After you have made the tack welds, you can proceed to weld the entire joint. To weld sheet metal, you need to use a technique called pulsing, which involves varying the amperage between a high and a low value. Pulsing helps to control the heat input and the penetration, and to create a uniform and smooth weld bead.


To use the pulsing technique, you need to set your TIG welder to a pulsing mode and adjust the peak and background amperage, the pulse frequency, and the pulse duty cycle. The peak amperage is the high current value that melts the metal and creates the weld pool. The background amperage is the low current value that maintains the arc and cools the weld pool. The pulse frequency is the number of times the current switches between the peak and the background values per second. The pulse duty cycle is the percentage of time the current stays at the peak value within each pulse cycle.

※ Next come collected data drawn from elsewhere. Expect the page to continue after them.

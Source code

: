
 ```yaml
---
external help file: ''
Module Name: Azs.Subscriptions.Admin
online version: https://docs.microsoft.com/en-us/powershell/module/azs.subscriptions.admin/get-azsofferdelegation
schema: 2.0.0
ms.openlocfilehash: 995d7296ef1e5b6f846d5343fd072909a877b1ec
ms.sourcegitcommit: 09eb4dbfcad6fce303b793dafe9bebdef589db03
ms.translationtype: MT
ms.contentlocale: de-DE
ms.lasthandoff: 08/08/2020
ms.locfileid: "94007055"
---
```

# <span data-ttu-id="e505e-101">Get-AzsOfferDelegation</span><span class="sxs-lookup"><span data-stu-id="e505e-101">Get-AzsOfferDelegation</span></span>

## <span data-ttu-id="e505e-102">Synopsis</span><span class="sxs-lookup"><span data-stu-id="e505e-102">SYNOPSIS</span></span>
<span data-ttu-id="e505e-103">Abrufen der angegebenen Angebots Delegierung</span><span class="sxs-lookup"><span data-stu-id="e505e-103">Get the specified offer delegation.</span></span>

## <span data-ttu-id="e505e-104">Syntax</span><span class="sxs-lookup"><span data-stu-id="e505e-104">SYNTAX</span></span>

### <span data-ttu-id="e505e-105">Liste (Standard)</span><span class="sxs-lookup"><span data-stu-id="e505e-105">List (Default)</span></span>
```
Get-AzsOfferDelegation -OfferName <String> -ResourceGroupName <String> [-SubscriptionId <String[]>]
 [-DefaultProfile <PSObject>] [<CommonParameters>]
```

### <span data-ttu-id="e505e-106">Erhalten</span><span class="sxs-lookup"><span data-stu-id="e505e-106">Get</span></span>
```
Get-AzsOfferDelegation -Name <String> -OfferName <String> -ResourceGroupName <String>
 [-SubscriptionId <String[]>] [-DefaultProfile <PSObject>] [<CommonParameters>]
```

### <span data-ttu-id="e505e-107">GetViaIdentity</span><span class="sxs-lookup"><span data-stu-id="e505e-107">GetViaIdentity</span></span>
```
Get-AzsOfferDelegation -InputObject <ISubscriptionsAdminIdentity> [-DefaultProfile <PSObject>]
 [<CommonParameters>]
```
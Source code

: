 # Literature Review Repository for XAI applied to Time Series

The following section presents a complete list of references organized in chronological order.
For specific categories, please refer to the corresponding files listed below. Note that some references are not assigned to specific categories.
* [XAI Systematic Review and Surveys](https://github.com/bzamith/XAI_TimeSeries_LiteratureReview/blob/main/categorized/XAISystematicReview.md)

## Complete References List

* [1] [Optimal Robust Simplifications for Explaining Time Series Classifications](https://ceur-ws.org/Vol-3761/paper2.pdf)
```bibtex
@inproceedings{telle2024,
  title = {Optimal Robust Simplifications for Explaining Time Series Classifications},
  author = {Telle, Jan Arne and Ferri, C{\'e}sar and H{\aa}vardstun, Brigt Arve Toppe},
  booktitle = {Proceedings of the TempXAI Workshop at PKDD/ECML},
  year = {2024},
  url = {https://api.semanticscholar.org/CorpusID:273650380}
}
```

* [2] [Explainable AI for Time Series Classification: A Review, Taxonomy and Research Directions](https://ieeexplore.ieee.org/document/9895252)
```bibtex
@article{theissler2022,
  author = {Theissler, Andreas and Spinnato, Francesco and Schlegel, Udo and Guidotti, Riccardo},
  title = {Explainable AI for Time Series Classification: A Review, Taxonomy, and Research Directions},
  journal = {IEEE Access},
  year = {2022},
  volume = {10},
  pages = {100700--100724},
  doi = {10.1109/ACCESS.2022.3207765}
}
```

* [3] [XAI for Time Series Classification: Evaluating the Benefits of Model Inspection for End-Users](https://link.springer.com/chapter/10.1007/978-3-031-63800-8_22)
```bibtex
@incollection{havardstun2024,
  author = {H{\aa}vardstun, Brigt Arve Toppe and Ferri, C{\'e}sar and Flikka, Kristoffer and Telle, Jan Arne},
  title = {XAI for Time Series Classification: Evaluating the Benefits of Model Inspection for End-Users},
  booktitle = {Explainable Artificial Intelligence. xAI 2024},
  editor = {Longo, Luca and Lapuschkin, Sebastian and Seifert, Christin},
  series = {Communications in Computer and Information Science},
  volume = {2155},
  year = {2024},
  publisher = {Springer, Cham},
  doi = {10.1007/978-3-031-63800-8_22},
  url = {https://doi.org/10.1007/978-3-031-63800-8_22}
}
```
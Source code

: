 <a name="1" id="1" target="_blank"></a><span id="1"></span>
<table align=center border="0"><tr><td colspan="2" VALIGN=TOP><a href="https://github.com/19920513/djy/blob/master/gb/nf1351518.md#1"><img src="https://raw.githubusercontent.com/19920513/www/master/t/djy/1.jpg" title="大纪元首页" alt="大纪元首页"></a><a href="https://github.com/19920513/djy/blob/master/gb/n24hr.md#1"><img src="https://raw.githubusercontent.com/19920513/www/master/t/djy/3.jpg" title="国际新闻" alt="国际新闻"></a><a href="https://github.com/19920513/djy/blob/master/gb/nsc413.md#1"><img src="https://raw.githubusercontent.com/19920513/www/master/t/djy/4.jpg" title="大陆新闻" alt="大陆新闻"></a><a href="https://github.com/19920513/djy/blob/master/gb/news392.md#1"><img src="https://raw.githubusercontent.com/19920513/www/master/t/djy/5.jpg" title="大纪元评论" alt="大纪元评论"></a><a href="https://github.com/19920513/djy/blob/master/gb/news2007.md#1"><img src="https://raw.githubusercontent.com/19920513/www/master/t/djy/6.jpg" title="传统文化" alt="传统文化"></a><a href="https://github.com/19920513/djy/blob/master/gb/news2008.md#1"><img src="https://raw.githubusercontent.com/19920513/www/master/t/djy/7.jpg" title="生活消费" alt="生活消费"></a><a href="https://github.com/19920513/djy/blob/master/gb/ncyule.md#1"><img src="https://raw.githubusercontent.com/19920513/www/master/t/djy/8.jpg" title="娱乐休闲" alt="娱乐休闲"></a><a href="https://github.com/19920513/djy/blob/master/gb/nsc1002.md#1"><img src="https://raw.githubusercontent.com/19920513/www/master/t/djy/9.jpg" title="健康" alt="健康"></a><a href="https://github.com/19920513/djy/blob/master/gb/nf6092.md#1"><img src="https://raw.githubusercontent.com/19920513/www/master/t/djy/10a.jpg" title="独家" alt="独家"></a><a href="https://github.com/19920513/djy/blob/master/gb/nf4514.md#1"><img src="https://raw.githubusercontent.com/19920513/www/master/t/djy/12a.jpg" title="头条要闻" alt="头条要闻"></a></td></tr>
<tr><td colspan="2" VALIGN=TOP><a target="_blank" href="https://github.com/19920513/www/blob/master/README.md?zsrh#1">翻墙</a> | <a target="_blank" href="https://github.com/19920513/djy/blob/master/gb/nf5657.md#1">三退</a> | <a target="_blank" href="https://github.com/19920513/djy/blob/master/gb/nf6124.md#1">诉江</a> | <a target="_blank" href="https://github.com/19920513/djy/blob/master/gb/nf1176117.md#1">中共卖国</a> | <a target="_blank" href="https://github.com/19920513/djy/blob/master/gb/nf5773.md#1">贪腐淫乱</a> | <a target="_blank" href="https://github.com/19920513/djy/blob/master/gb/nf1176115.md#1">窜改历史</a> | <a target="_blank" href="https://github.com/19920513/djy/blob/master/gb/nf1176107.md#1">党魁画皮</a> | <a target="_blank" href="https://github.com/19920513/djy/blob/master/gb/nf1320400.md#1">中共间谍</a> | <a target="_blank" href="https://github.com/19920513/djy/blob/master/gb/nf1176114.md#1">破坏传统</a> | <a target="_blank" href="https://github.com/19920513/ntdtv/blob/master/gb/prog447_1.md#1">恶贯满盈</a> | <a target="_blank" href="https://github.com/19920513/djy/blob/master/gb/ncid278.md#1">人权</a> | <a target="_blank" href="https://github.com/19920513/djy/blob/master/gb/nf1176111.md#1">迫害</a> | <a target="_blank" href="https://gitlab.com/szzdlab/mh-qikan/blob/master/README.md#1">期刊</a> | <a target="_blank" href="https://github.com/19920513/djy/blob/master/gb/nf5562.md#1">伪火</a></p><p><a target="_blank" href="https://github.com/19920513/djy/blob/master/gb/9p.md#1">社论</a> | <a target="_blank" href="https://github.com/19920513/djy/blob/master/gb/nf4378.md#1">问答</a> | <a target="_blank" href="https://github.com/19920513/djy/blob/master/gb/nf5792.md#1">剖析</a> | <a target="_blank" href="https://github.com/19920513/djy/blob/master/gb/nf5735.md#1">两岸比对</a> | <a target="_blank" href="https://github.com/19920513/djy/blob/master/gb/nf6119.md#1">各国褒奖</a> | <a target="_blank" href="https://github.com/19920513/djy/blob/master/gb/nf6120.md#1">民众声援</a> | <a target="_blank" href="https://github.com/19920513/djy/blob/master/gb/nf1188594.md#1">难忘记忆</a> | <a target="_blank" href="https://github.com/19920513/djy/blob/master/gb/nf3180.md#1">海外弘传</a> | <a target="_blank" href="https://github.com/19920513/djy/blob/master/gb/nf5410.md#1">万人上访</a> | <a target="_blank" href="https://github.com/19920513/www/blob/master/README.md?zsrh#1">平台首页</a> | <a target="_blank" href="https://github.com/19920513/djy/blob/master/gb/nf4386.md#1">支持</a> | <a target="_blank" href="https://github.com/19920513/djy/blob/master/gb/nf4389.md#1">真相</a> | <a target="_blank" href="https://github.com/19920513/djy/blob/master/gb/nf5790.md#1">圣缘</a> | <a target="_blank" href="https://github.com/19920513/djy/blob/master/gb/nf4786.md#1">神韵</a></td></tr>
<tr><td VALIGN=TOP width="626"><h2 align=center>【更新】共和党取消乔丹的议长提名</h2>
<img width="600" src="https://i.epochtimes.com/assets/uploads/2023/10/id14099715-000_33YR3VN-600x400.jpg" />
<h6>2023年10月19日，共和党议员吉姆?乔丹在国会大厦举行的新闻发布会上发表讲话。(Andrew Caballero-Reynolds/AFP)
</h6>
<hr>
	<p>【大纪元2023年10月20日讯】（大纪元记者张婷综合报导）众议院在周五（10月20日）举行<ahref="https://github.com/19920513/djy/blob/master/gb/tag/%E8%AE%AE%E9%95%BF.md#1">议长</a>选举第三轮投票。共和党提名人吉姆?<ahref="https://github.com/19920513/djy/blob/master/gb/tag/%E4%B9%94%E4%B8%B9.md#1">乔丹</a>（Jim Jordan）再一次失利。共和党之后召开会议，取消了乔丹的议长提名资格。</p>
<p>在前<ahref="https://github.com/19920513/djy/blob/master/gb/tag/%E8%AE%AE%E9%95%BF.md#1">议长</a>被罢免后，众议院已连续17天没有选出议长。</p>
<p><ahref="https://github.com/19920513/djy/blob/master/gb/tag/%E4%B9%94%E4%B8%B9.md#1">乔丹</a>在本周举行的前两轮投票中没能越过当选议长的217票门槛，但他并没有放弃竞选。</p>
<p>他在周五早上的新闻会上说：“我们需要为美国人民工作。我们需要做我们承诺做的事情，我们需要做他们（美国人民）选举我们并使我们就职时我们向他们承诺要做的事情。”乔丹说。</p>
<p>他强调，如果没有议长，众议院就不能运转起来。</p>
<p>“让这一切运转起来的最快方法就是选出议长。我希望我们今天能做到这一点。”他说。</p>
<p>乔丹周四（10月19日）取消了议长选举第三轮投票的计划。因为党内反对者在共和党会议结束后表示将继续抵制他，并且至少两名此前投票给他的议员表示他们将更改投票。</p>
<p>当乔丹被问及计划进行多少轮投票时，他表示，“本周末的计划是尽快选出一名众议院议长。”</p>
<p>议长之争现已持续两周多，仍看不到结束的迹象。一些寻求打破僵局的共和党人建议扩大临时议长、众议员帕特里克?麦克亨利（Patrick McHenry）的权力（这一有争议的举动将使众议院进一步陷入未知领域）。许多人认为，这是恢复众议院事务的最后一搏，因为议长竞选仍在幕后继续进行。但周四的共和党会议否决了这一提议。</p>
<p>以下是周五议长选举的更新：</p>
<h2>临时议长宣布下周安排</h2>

The settings you need for pulsing depend on the thickness of the sheet metal and your preference. Generally, you should use a peak amperage that is slightly higher than the normal amperage for the sheet metal thickness and a background amperage that is about 20% to 30% of the peak amperage. For example, for 1mm sheet metal, you can use a peak amperage of 50 amps and a background amperage of 10 amps, while for 3mm sheet metal, you can use a peak amperage of 100 amps and a background amperage of 20 amps. You should use a pulse frequency that is comfortable for your hand movement and eye coordination. A higher pulse frequency can create a smoother and finer weld bead, but it can also be harder to follow and control. A lower pulse frequency can create a more distinct and rippled weld bead, but it can also be easier to follow and control. A common range for pulse frequency is between 1 and 10 pulses per second, but you can go higher or lower depending on your application. You should use a pulse duty cycle that is suitable for the heat input and the penetration you want. A higher pulse duty cycle means that the current stays longer at the peak value, which increases the heat input and the penetration, but also the risk of burn-through. A lower pulse duty cycle means that the current stays longer at the background value, which reduces the heat input and the penetration, but also the risk of burn-through. A common range for the pulse duty cycle is between 30% and 70%, but you can vary it depending on your application.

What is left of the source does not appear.